*** Opening INPUT DATA ***
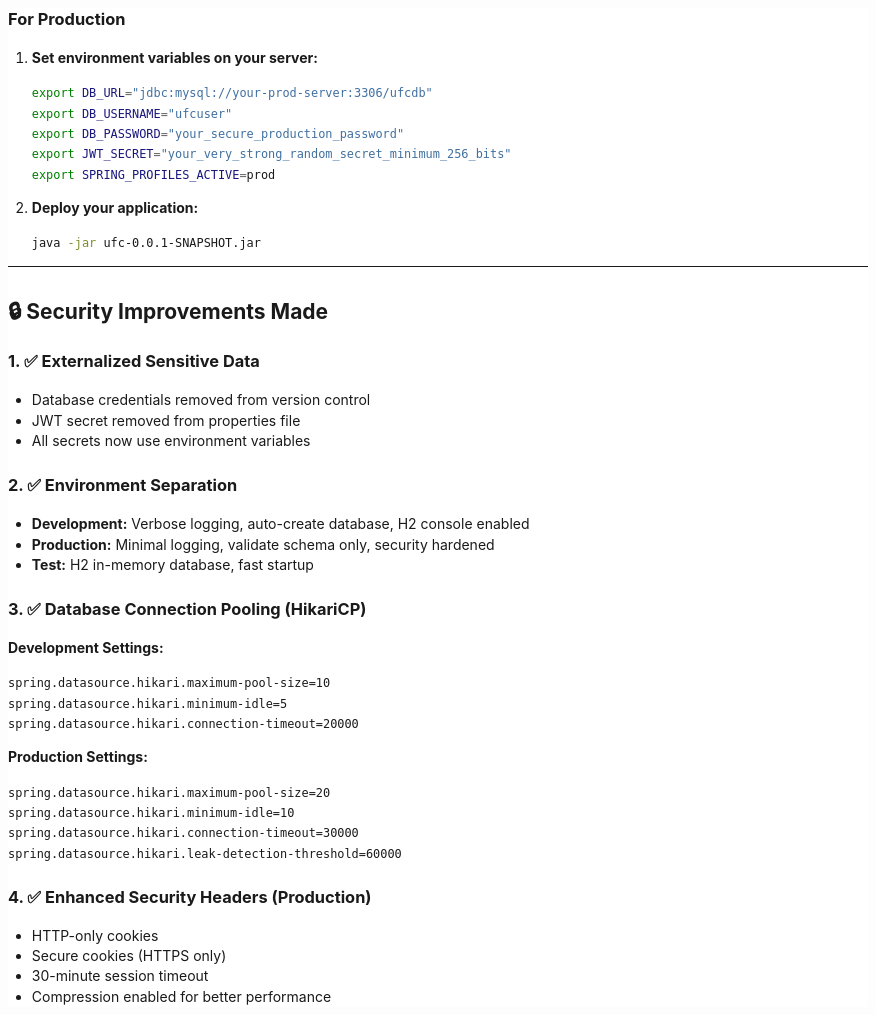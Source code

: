 ### For Production

1. **Set environment variables on your server:**
   ```bash
   export DB_URL="jdbc:mysql://your-prod-server:3306/ufcdb"
   export DB_USERNAME="ufcuser"
   export DB_PASSWORD="your_secure_production_password"
   export JWT_SECRET="your_very_strong_random_secret_minimum_256_bits"
   export SPRING_PROFILES_ACTIVE=prod
   ```

2. **Deploy your application:**
   ```bash
   java -jar ufc-0.0.1-SNAPSHOT.jar
   ```

---

## 🔒 Security Improvements Made

### 1. ✅ Externalized Sensitive Data
- Database credentials removed from version control
- JWT secret removed from properties file
- All secrets now use environment variables

### 2. ✅ Environment Separation
- **Development:** Verbose logging, auto-create database, H2 console enabled
- **Production:** Minimal logging, validate schema only, security hardened
- **Test:** H2 in-memory database, fast startup

### 3. ✅ Database Connection Pooling (HikariCP)

**Development Settings:**
```properties
spring.datasource.hikari.maximum-pool-size=10
spring.datasource.hikari.minimum-idle=5
spring.datasource.hikari.connection-timeout=20000
```

**Production Settings:**
```properties
spring.datasource.hikari.maximum-pool-size=20
spring.datasource.hikari.minimum-idle=10
spring.datasource.hikari.connection-timeout=30000
spring.datasource.hikari.leak-detection-threshold=60000
```

### 4. ✅ Enhanced Security Headers (Production)
- HTTP-only cookies
- Secure cookies (HTTPS only)
- 30-minute session timeout
- Compression enabled for better performance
*** Closing INPUT DATA ***
> _TASK DIRECTIONS_:
Give exactly the lines from the one with "1. **Set environment" to the end of the entries, nothing before them.

> _SOLUTION_:
1. **Set environment variables on your server:**
   ```bash
   export DB_URL="jdbc:mysql://your-prod-server:3306/ufcdb"
   export DB_USERNAME="ufcuser"
   export DB_PASSWORD="your_secure_production_password"
   export JWT_SECRET="your_very_strong_random_secret_minimum_256_bits"
   export SPRING_PROFILES_ACTIVE=prod
   ```

2. **Deploy your application:**
   ```bash
   java -jar ufc-0.0.1-SNAPSHOT.jar
   ```

---

## 🔒 Security Improvements Made

### 1. ✅ Externalized Sensitive Data
- Database credentials removed from version control
- JWT secret removed from properties file
- All secrets now use environment variables

### 2. ✅ Environment Separation
- **Development:** Verbose logging, auto-create database, H2 console enabled
- **Production:** Minimal logging, validate schema only, security hardened
- **Test:** H2 in-memory database, fast startup

### 3. ✅ Database Connection Pooling (HikariCP)

**Development Settings:**
```properties
spring.datasource.hikari.maximum-pool-size=10
spring.datasource.hikari.minimum-idle=5
spring.datasource.hikari.connection-timeout=20000
```

**Production Settings:**
```properties
spring.datasource.hikari.maximum-pool-size=20
spring.datasource.hikari.minimum-idle=10
spring.datasource.hikari.connection-timeout=30000
spring.datasource.hikari.leak-detection-threshold=60000
```

### 4. ✅ Enhanced Security Headers (Production)
- HTTP-only cookies
- Secure cookies (HTTPS only)
- 30-minute session timeout
- Compression enabled for better performance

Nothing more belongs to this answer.